If we use hazardous materials in our business in a manner that causes injury or violates laws, we may be liable for substantial damages
Our research and development processes involve the use of hazardous materials, including chemicals and radioactive and biological materials. Our operations also produce hazardous waste products. The chemicals we use include, but are not limited to, flammable solvents such as methanol and ethanol, ethidium dye which is a commonly used fluorescent dye for visualizing DNA, and buffer solutions used in the purification of DNA. We also use several radioisotopes including phosphorous-32, carbon-14, sulfur-35, phosphorous-33, iodine-125 and hydrogen-3. We cannot eliminate the risk of accidental contamination or discharge and any resultant injury from these materials. Federal, state and local laws and regulations govern the use, manufacture, storage, handling and disposal of these materials. We could be subject to civil damages and criminal penalties in the event of an improper or unauthorized release of, or exposure of individuals to, hazardous materials. Further, it is possible that the materials we use could contaminate another party’s property. In addition, claimants may sue us for injury or contamination that results from our use or the use by third parties of these materials, and our liability may exceed our total assets and our ability to pay the liability. In addition, compliance with environmental laws and regulations is expensive, and current or future environmental regulations may impair our research and development and production efforts. Although we have general liability insurance, these policies do not cover claims arising from pollution from chemical or radioactive materials. Our collaborators are working with various types of hazardous materials in connection with our collaborations. In the event of a lawsuit or investigation, we could be held responsible for any injury we or our collaborators cause to persons or property by exposure to, or release of, any hazardous materials.

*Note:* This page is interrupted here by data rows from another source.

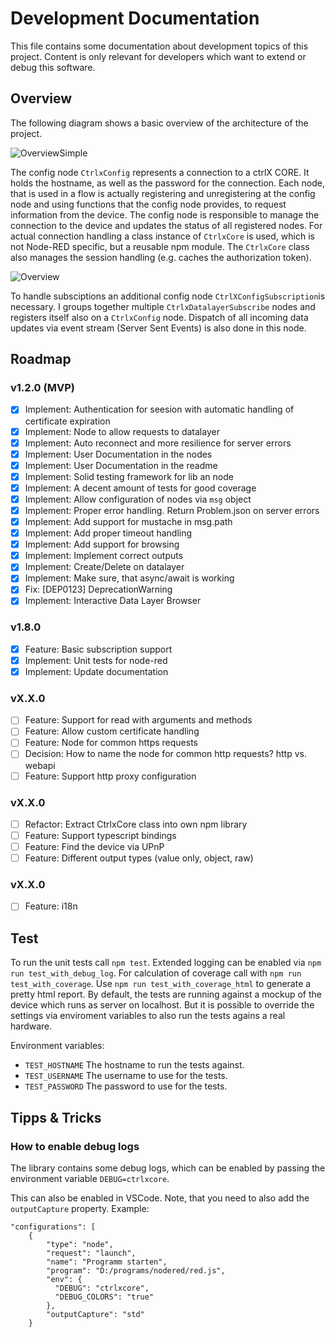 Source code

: 
# Development Documentation

This file contains some documentation about development topics of this project.
Content is only relevant for developers which want to extend or debug this software.

## Overview

The following diagram shows a basic overview of the architecture of the project.

![OverviewSimple](https://www.plantuml.com/plantuml/svg/VLJ1Rfj04Btp5IDERXAYjiSeGd40gPQQMiAMtEiQ9XWPTkZkODUA_EzT5Z3OGJqWPj_CldtpXkL5ir1SbmKi3wWEEHuTlSzb9PGe8Q6o8ecILtmg44pLTyUfHB8N6KB2glWB7uu3a1H2QmWQ82251lam3u2tOfNB39ZsA2roVocQxKYp52K-GArHjL5bU8waqYzjSK7PGiw6nRBcVfKA5eKueOfHfBDAy6ugyOOi6c2oOADoHfjvW0QypGSAnNyBGYomAxXDlIewwY5rTfppu9oa53s5gPUGD0PjFMkb9sgcKd1ESi9L-PvdyFmClvgzSHIQsLYeuGBVlrX-trdUkti5zaPVWRtdBRWbAY35RPrT5NMxpeqkb7K9njaTfTsXSJGFRR295-l8He71kZ2CVaPT-1Qjv-5yFRUBrtYvMKKzwwZRS1ZXdnerN_NzgU6nGIaUygHhhrDOsjTDnxoRwiu091Uo6huoaa51Pexj38tEompTPcQ_8LZ6aMlqDV9ytqfg6_d1NEcLkL6exBwnIlUR2tUUPz-N-m1FpNZ0xqe_UU1-VNoySy7p_F4-o_S42hDSCofpb-Ge7l6DZhOKBTlqKOPG4kVl9p0_1wxrYCJel14oRjHvGPcQlyG_ "Overview")

The config node `CtrlxConfig` represents a connection to a ctrlX CORE. It holds the hostname, as well as the password for the connection.
Each node, that is used in a flow is actually registering and unregistering at the config node and using functions that the config node provides, to request information from the device. The config node is responsible to manage the connection to the device and updates the status of all registered nodes.
For actual connection handling a class instance of `CtrlxCore` is used, which is not Node-RED specific, but a reusable npm module. The `CtrlxCore` class also manages the session handling (e.g. caches the authorization token).

![Overview](https://www.plantuml.com/plantuml/svg/fLLDRzf04BtxLumuqJIEsXuZP8M0fIAL8XaaSbtR4x1OxxgxQz8qod_lU6tmuXYAr0DY_URhpSpp-a4RfaoPSrZiKUqpVF7qBXC5Koo7HEQ552ZCqhno1FBwvda5ItPiWv0OnN_3c-S199nf3PCAc4Y5XBpH3y1V6fM93HYvGs6HpqUduLPg8rYEjr1gLFMfe3mlKgMVQcSkDpCnR1yMfJayfSmmpbvHHSZIOS7CjiymHyCgeDTXhJA3rd8B5TYrJnIoYmvJvDWuT4sFIhxeVjEoZ7MYihYswihytXdYjEDRc4oAurJh6IOqGzVip9ELPYjLzeTLU3NKfWo5oWB5C66SnxJ51aku9AeDZ_TsmKAcw2jC_KGAscFisutxb5tcDdNFyiLpje7H27vMiL4u9GbPgCe5GT3sq2ZZGFe4FEZX13n8emPZAJca69UR4wScwhsNbpkjgpYwFQMupnBiAqQ0AFCO5HHbp3EzdGb3RnBZStsWWkG0fCMjJ9lSKJYUsiCwcgr2UveGrXoduO-mESx3rNWwNetjmsEqM2_3IuA9y5U9sfoqTtLV3SFS_dM6RxPdUfTY9ehslPHYuihfegnZl9hdoUxqwLjn9KsN5p4xodnGoVe99eie712VYauGM0erzU_657f96qLbuzpf3RuEuCRtxV_nPeFxIi4GUFsh6NovkxiPWEy7RfXDTmyADvac-T2bA9npcyufR3FKoVehKJuXJVRy2dJ9crAtEOXaXuRRfNV-4heGHjLmJzyAAaONPmwZVnBkMUrvoXzS_tUED8CgzaAlzv3OJy27LRRwTKYSuzbFvhh6pfKbXHMfmwmlIrUQvtgiX-8ze4Zf0_yN "Overview")

To handle subsciptions an additional config node `CtrlXConfigSubscription`is necessary. I groups together multiple `CtrlxDatalayerSubscribe` nodes and registers itself also on a `CtrlxConfig` node. Dispatch of all incoming data updates via event stream (Server Sent Events) is also done in this node.

## Roadmap

### v1.2.0 (MVP)

- [x] Implement: Authentication for seesion with automatic handling of certificate expiration
- [x] Implement: Node to allow requests to datalayer
- [x] Implement: Auto reconnect and more resilience for server errors
- [x] Implement: User Documentation in the nodes
- [x] Implement: User Documentation in the readme
- [x] Implement: Solid testing framework for lib an node
- [x] Implement: A decent amount of tests for good coverage
- [x] Implement: Allow configuration of nodes via `msg` object
- [x] Implement: Proper error handling. Return Problem.json on server errors
- [x] Implement: Add support for mustache in msg.path
- [x] Implement: Add proper timeout handling
- [x] Implement: Add support for browsing
- [x] Implement: Implement correct outputs
- [x] Implement: Create/Delete on datalayer
- [x] Implement: Make sure, that async/await is working
- [x] Fix: [DEP0123] DeprecationWarning
- [x] Implement: Interactive Data Layer Browser

### v1.8.0

- [x] Feature: Basic subscription support
- [x] Implement: Unit tests for node-red
- [x] Implement: Update documentation

### vX.X.0

- [ ] Feature: Support for read with arguments and methods
- [ ] Feature: Allow custom certificate handling
- [ ] Feature: Node for common https requests
- [ ] Decision: How to name the node for common http requests? http vs. webapi
- [ ] Feature: Support http proxy configuration

### vX.X.0

- [ ] Refactor: Extract CtrlxCore class into own npm library
- [ ] Feature: Support typescript bindings
- [ ] Feature: Find the device via UPnP
- [ ] Feature: Different output types (value only, object, raw)

### vX.X.0

- [ ] Feature: i18n

## Test

To run the unit tests call `npm test`. Extended logging can be enabled via `npm run test_with_debug_log`.
For calculation of coverage call with `npm run test_with_coverage`. Use `npm run test_with_coverage_html` to
generate a pretty html report.
By default, the tests are running against a mockup of the device which runs as server on localhost.
But it is possible to override the settings via enviroment variables to also run the tests agains a real hardware.

Environment variables:

- `TEST_HOSTNAME` The hostname to run the tests against.
- `TEST_USERNAME` The username to use for the tests.
- `TEST_PASSWORD` The password to use for the tests.

## Tipps & Tricks

### How to enable debug logs

The library contains some debug logs, which can be enabled by passing the environment variable `DEBUG=ctrlxcore`.

This can also be enabled in VSCode. Note, that you need to also add the `outputCapture` property. Example:

    "configurations": [
        {
            "type": "node",
            "request": "launch",
            "name": "Programm starten",
            "program": "D:/programs/nodered/red.js",
            "env": {
              "DEBUG": "ctrlxcore",
              "DEBUG_COLORS": "true"
            },
            "outputCapture": "std"
        }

Healthcare reform and restrictions on reimbursements may limit the financial returns from our products
Our ability and that of our collaborators to commercialize therapeutics and diagnostic products may depend in part on the extent to which government health administration authorities, private health insurers and other organizations will reimburse us for the cost of these products. These third parties are increasingly challenging both the need for and the price of new medical products and services. Significant uncertainty exists as to the reimbursement status of newly approved therapeutics and diagnostics, and adequate third party reimbursement may not be available for any product to enable us to maintain price levels sufficient to realize an appropriate return on our investment in research and product development.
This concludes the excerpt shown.